▶ Dataset records
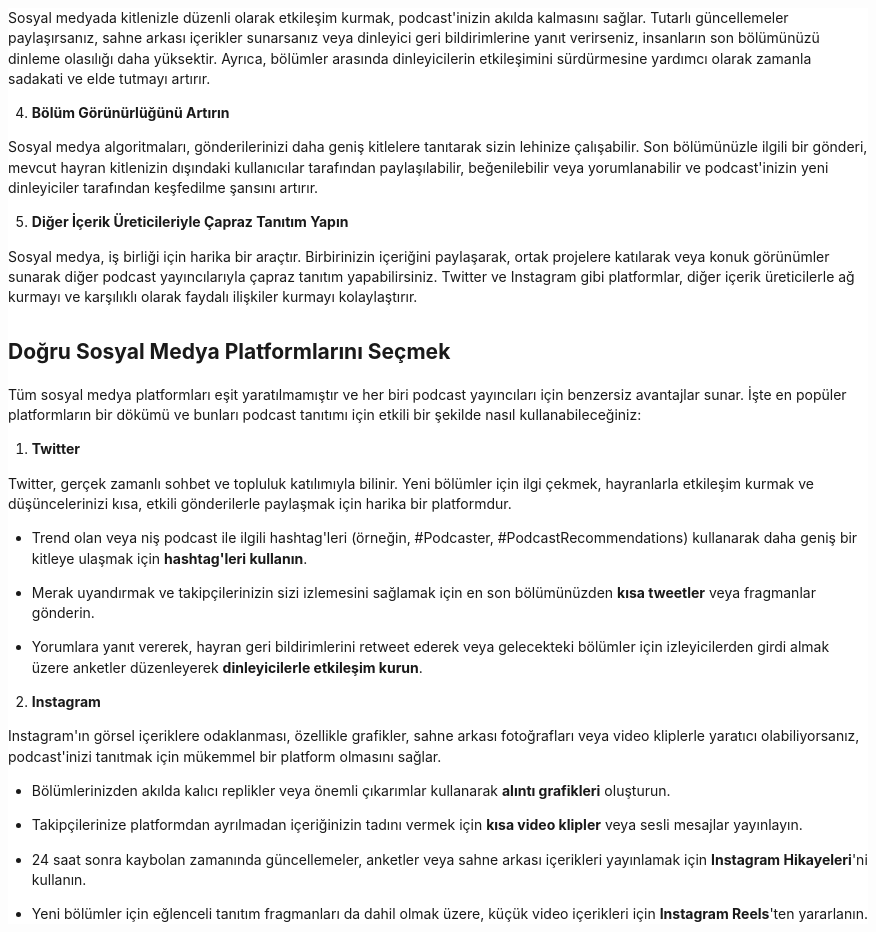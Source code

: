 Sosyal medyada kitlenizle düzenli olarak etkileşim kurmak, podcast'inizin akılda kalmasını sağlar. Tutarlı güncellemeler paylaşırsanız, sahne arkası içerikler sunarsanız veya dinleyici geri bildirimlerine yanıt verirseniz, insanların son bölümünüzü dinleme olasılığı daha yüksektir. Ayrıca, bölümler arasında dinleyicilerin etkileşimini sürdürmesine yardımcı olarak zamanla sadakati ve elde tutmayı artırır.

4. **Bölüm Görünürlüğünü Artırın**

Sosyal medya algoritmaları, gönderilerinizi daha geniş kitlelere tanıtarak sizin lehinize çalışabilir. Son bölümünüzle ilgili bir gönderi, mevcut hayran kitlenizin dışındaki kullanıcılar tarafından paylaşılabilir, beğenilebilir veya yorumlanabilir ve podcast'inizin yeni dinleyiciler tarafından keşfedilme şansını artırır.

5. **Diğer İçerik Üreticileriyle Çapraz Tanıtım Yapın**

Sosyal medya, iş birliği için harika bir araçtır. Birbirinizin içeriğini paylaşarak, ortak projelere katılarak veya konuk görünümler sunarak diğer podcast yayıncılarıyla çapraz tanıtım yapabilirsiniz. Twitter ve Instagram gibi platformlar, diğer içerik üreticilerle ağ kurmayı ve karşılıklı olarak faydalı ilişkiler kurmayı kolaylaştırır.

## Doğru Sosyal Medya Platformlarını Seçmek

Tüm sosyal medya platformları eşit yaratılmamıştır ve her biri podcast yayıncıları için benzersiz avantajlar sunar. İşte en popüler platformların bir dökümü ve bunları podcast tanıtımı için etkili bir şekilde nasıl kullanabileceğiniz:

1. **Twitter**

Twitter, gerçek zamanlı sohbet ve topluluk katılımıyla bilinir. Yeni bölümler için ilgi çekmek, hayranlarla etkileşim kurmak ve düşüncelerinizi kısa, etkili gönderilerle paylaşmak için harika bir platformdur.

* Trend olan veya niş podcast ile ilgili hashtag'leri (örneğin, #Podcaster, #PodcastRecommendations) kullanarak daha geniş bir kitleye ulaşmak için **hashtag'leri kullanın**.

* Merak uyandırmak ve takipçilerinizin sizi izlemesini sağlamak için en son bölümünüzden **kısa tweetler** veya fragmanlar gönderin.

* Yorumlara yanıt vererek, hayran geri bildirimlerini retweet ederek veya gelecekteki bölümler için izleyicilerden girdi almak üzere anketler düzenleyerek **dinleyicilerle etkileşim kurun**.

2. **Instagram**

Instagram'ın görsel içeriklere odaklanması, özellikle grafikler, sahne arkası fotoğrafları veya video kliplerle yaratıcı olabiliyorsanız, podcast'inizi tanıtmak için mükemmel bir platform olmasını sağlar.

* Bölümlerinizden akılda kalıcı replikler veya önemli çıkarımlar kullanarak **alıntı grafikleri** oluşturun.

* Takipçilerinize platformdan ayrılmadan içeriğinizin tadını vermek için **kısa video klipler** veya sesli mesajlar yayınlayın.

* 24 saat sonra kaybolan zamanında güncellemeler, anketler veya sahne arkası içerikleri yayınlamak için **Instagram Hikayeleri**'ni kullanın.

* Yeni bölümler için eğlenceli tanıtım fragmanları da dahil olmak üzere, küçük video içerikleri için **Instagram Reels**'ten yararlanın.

▶ Exercise brief
Above are the records; from them, give again exactly the lines from the one containing "1. **Twitter**" through the one containing "2. **Instagram**", both included.

▶ Written response
1. **Twitter**

Twitter, gerçek zamanlı sohbet ve topluluk katılımıyla bilinir. Yeni bölümler için ilgi çekmek, hayranlarla etkileşim kurmak ve düşüncelerinizi kısa, etkili gönderilerle paylaşmak için harika bir platformdur.

* Trend olan veya niş podcast ile ilgili hashtag'leri (örneğin, #Podcaster, #PodcastRecommendations) kullanarak daha geniş bir kitleye ulaşmak için **hashtag'leri kullanın**.

* Merak uyandırmak ve takipçilerinizin sizi izlemesini sağlamak için en son bölümünüzden **kısa tweetler** veya fragmanlar gönderin.

* Yorumlara yanıt vererek, hayran geri bildirimlerini retweet ederek veya gelecekteki bölümler için izleyicilerden girdi almak üzere anketler düzenleyerek **dinleyicilerle etkileşim kurun**.

2. **Instagram**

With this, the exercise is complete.